▶ PROBLEM: Copy out, precisely as given, the lines from the line with "[Reassembled IPv4 length: 1481]" to the end of the entries that follow.

▶ DATA FOR ANALYSIS:
◆ ◆ ◆ ◆ ◆ ◆ ◆

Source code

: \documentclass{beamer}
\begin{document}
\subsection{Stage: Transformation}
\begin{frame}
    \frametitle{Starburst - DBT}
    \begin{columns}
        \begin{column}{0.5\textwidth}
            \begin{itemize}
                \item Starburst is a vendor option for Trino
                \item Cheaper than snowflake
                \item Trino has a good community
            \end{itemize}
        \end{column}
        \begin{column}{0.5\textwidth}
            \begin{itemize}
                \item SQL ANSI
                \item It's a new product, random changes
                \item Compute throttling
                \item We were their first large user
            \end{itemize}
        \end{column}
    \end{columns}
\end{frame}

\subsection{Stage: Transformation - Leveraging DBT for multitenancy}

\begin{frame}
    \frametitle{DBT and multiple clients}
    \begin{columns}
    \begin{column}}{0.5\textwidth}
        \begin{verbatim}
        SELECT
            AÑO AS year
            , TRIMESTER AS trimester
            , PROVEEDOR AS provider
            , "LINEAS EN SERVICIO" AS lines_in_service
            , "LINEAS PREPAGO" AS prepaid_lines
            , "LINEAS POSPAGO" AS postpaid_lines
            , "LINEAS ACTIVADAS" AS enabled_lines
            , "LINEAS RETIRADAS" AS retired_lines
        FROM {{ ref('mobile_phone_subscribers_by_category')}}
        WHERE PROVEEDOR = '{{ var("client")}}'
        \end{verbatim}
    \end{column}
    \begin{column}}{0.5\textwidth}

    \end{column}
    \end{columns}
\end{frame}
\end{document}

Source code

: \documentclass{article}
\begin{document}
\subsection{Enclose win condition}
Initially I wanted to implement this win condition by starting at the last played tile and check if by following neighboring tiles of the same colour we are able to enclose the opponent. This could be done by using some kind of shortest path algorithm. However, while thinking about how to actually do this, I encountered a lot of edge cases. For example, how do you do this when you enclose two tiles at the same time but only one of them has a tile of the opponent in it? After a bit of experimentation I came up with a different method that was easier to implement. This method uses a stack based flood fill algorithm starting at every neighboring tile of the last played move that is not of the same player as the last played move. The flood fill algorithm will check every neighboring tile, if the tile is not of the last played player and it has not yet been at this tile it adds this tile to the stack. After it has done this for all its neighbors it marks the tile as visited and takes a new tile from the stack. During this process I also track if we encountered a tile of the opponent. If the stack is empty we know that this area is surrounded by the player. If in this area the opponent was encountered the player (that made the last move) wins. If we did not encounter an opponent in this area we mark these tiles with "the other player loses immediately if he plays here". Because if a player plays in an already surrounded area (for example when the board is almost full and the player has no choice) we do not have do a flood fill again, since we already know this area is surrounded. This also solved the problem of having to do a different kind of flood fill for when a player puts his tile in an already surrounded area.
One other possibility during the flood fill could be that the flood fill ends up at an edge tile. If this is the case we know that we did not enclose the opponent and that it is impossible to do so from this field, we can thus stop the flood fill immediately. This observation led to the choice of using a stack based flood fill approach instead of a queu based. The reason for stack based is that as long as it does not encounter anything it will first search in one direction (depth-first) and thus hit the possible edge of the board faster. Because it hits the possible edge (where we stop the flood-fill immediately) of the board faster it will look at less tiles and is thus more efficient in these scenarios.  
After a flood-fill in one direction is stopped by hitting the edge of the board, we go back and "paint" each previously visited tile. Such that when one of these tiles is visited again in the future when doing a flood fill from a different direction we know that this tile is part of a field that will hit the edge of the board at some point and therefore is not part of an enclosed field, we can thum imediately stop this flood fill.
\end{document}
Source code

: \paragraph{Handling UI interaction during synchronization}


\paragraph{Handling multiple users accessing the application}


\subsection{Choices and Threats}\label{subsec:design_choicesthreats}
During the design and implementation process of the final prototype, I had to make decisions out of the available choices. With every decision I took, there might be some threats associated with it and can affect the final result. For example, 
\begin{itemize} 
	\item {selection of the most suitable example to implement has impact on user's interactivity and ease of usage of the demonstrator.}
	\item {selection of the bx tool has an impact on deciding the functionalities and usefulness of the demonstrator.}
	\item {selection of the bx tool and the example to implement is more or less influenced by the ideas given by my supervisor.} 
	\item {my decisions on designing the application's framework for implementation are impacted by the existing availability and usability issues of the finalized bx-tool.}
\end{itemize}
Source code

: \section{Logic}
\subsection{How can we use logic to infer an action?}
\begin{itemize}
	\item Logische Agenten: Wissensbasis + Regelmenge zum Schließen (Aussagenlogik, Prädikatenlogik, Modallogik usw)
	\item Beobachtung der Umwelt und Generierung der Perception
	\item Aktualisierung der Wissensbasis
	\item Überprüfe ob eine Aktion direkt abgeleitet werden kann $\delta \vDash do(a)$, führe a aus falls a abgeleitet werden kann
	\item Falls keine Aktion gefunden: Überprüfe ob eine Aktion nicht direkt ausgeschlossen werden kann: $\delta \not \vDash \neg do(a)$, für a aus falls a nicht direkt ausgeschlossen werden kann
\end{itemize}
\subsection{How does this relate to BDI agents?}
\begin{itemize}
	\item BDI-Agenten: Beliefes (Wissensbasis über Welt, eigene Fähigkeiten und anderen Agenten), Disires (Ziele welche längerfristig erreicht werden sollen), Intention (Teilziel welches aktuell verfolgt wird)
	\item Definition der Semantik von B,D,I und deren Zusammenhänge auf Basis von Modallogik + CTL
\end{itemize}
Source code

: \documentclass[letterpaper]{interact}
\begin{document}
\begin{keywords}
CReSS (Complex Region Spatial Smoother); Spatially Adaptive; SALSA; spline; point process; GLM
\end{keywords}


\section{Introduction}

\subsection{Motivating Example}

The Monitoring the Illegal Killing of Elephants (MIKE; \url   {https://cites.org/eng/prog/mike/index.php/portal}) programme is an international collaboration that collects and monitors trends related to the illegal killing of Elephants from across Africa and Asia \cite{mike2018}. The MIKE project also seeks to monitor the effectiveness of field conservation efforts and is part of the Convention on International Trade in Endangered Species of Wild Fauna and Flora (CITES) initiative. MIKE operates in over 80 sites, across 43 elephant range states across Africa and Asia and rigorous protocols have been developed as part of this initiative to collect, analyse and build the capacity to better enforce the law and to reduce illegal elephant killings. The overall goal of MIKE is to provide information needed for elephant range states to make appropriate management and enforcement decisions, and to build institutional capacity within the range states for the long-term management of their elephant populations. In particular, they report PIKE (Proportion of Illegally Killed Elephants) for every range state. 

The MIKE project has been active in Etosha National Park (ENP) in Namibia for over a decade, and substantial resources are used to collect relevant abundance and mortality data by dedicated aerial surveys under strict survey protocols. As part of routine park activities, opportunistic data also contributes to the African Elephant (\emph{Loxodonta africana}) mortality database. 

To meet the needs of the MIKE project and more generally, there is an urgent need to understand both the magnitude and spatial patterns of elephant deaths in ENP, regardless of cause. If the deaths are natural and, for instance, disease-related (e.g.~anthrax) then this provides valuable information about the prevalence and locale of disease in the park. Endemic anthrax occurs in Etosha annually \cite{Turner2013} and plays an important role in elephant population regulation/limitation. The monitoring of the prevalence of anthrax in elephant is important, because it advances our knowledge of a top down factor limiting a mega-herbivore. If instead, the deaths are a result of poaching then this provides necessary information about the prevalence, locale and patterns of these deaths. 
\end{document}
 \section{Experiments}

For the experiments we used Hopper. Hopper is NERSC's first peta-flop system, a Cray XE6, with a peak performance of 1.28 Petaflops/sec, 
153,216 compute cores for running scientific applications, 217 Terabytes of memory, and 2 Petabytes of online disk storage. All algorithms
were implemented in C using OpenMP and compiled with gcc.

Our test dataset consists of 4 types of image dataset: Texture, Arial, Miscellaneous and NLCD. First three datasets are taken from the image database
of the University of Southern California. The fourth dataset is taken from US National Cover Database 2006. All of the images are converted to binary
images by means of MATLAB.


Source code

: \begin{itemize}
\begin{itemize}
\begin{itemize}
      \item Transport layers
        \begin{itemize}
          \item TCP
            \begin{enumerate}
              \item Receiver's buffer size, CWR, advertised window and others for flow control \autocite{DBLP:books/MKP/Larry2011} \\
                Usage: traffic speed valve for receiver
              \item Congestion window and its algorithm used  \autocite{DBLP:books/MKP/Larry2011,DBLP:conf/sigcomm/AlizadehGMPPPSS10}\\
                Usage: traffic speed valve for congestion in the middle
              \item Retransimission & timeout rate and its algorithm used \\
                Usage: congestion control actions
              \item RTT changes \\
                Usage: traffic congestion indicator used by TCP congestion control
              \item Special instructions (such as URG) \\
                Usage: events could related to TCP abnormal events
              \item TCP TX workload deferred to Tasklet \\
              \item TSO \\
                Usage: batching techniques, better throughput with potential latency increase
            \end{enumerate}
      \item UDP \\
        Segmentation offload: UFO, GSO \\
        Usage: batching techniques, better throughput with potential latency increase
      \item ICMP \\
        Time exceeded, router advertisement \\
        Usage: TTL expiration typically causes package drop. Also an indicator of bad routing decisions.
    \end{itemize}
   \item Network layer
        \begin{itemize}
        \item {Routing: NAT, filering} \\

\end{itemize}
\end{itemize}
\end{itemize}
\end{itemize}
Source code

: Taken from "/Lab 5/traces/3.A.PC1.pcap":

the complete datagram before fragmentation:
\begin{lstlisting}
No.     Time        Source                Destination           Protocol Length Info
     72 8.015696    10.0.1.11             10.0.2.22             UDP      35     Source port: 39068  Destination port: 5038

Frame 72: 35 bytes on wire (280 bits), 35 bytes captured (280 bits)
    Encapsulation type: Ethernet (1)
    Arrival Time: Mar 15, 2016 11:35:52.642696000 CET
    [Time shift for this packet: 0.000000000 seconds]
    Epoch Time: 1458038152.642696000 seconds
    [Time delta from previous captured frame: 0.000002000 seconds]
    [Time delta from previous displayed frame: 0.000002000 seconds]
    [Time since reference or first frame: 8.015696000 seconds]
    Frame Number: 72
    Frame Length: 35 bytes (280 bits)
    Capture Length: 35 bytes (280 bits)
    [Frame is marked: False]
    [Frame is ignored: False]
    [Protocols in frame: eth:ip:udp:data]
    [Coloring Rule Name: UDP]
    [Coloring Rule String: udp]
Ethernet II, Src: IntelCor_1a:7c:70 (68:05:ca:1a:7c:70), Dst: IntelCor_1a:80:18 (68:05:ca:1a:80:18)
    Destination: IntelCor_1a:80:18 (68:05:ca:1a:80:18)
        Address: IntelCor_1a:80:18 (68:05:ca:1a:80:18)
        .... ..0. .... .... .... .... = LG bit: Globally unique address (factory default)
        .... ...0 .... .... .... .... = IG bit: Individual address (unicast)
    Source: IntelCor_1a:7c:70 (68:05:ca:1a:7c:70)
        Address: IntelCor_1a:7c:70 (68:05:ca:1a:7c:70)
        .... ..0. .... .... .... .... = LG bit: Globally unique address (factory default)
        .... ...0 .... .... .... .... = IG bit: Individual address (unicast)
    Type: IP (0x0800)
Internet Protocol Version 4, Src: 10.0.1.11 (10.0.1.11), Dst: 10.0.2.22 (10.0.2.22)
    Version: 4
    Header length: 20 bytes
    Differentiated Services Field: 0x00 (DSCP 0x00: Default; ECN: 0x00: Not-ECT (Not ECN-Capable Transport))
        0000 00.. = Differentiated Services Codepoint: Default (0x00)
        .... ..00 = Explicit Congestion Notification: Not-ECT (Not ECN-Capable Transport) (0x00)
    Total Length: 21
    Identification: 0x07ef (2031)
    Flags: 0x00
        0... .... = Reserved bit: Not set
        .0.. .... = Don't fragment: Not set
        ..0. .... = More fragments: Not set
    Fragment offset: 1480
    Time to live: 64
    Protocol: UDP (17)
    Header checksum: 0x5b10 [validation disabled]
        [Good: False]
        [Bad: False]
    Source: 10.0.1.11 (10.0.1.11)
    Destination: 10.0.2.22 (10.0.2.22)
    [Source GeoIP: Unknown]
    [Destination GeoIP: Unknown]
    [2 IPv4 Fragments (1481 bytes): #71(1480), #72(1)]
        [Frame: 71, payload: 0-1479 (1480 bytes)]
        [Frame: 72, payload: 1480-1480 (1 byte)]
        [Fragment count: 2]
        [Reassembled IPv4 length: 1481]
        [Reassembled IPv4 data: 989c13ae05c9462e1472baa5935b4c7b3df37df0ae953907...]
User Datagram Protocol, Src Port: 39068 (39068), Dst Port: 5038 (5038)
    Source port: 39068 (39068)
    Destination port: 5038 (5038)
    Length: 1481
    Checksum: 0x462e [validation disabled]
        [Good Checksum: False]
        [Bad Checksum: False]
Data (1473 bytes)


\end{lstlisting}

◆ ◆ ◆ ◆ ◆ ◆ ◆

▶ RESULT OF THE TASK:
        [Reassembled IPv4 length: 1481]
        [Reassembled IPv4 data: 989c13ae05c9462e1472baa5935b4c7b3df37df0ae953907...]
User Datagram Protocol, Src Port: 39068 (39068), Dst Port: 5038 (5038)
    Source port: 39068 (39068)
    Destination port: 5038 (5038)
    Length: 1481
    Checksum: 0x462e [validation disabled]
        [Good Checksum: False]
        [Bad Checksum: False]
Data (1473 bytes)


\end{lstlisting}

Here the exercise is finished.